Despite massive growth in data services over the last decade, annual revenue growth of global Communication Service Providers (CSPs) has been crawling over the last 5 years and is expected to grow at a meagre 1.6% CAGR from 2018 to 2022 . Over-the-top (OTT) players have been feeding into CSPs’ traditional revenue streams, Voice and Messaging, while leveraging Data services to build innovative products and services. For 2018 alone, OTT players are expected to inflict a voice and messaging revenue loss of $60bn and $76bn, respectively , on CSPs, while making significant more revenue from other OTT services such as content, gaming, mCommerce. CSPs are desperately looking for the alternative revenue streams to make-up for the loss of traditional revenue.
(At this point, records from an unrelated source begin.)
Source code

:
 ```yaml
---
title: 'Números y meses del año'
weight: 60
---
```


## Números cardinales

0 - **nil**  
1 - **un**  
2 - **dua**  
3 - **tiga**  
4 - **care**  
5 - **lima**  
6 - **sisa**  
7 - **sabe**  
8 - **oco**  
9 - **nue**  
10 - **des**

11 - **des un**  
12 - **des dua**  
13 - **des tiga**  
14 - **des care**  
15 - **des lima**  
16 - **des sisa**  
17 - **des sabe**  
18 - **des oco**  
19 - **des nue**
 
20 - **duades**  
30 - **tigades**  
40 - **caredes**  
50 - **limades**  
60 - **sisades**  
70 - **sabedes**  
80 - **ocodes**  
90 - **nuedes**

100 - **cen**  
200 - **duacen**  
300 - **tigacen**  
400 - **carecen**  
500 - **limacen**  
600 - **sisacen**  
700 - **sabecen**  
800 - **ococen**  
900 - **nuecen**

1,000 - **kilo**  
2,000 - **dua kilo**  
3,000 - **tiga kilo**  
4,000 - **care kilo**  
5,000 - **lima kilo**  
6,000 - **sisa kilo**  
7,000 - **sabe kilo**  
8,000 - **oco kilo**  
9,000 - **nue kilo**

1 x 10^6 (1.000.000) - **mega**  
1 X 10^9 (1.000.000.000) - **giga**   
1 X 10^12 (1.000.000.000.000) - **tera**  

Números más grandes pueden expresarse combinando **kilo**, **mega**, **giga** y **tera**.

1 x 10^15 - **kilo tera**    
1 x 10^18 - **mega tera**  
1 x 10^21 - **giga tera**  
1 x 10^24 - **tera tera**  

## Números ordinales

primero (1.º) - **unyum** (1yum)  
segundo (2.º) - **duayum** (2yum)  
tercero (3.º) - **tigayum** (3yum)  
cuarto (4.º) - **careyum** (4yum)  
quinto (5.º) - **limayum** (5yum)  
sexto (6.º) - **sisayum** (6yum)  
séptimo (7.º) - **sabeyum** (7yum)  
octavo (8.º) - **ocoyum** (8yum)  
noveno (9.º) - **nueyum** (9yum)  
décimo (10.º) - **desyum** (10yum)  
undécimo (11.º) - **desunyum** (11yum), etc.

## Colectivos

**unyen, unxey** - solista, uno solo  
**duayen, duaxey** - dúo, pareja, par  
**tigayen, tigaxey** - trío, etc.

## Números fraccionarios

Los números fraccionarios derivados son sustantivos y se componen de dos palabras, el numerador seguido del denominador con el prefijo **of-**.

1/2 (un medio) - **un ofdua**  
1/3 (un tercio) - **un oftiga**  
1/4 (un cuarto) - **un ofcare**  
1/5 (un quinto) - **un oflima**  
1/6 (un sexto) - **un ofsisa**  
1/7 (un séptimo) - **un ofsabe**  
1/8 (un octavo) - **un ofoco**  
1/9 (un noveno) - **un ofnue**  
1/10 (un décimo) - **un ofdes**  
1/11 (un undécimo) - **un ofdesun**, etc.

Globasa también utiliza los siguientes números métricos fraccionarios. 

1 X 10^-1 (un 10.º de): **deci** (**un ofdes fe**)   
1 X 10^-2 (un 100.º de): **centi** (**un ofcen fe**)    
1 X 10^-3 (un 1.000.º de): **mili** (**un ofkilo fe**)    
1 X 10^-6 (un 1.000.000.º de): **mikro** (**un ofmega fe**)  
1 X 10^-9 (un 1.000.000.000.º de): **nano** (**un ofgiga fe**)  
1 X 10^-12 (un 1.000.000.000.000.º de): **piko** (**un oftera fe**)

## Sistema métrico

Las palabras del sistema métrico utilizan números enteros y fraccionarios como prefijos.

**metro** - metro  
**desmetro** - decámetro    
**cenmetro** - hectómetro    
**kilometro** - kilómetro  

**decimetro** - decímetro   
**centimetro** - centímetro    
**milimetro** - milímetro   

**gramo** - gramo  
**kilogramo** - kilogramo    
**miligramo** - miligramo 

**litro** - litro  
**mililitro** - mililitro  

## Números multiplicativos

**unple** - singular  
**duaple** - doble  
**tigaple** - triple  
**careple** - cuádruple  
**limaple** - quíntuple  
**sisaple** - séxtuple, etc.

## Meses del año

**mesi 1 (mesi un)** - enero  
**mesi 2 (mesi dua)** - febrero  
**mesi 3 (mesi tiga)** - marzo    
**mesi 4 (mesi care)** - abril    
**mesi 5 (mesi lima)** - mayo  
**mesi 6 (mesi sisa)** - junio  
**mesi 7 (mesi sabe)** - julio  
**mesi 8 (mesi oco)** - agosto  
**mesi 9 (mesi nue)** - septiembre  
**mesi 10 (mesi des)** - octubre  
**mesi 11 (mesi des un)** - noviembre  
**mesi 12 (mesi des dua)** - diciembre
Diversification as a competitive strategy
The threat to their core business from OTT players has forced bigger CSPs such as AT&T, Comcast, and Verizon, to adopt vertical integration as a competitive strategy. These CSPs have been acquiring media companies to grow revenue inorganically and fortify their customer lock-in by bundling content-based OTT services with their data plans. Bigger CSPs possess a treasure trove of consumer data, which provide huge opportunity for advertisers, but CSPs need scale and content to monetize the data. Acquiring media assets also enable bigger CSPs to own a library of content for their respective video services – thus the media company acquisition frenzy (Refer Exhibit 1).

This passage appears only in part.